Durante muito tempo (e até hoje) sempre que sou convidado a expor temas que guardem correlação com a dinâmica do Universo e a aplicabilidade das Leis Divinas, tenho feito estas afirmações: “Deus não se imiscui na rotina das individualidades espirituais humanas”; “Deus não joga dados”; “Deus não se acha sujeito às variações de humor, presentes no homem”; “Deus, o Pai, não se alegra nem se irrita com os atos falíveis de seus filhos, os Espíritos”; “Deus não concede honrarias ou premiações, nem punições ou represálias”; “A administração do Universo não está nas mãos de Deus, mas decorre da aplicação direta das Leis Universais, sem a interferência pessoal de Deus”.

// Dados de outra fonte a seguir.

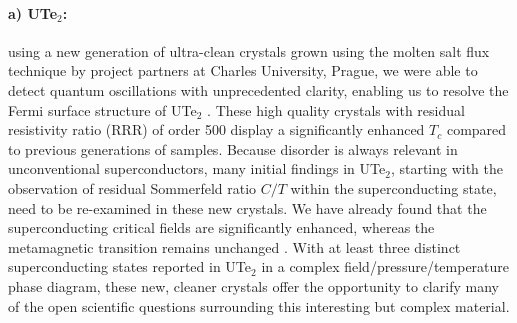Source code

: \paragraph {a) UTe$_2$:} 
using a new generation of ultra-clean crystals grown using the molten salt flux technique by project partners at Charles University, Prague, we were able to detect quantum oscillations with unprecedented clarity, enabling us to resolve the Fermi surface structure of UTe$_2$ \cite{eaton23}. These high quality crystals with residual resistivity ratio (RRR) of order 500 display a significantly enhanced $T_c$ compared to previous generations of samples. Because disorder is always relevant in unconventional superconductors, many initial findings in UTe$_2$, starting with the observation of residual Sommerfeld ratio $C/T$ within the superconducting state, need to be re-examined in these new crystals. We have already found that the superconducting critical fields are significantly enhanced, whereas the metamagnetic transition remains unchanged \cite{wu23}. With at least three distinct superconducting states reported in UTe$_2$ in a complex field/pressure/temperature phase diagram, these new, cleaner crystals offer the opportunity to clarify many of the open scientific questions surrounding this interesting but complex material.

Estes paradigmas, para mim, fazem todo o sentido! Eles não terceirizam a responsabilidade nem transferem para uma entidade “sobrenatural” a distribuição da própria Justiça (Divina). Quando Kardec perguntou às Inteligências Superiores acerca do conhecimento (humano e espiritual, porque somos Espíritos) sobre o conjunto das Leis Divinas (ou Leis Espirituais), para, assim, justificar a aplicação da própria lei às individualidades, eles responderam: as leis estão grafadas na consciência (de cada um).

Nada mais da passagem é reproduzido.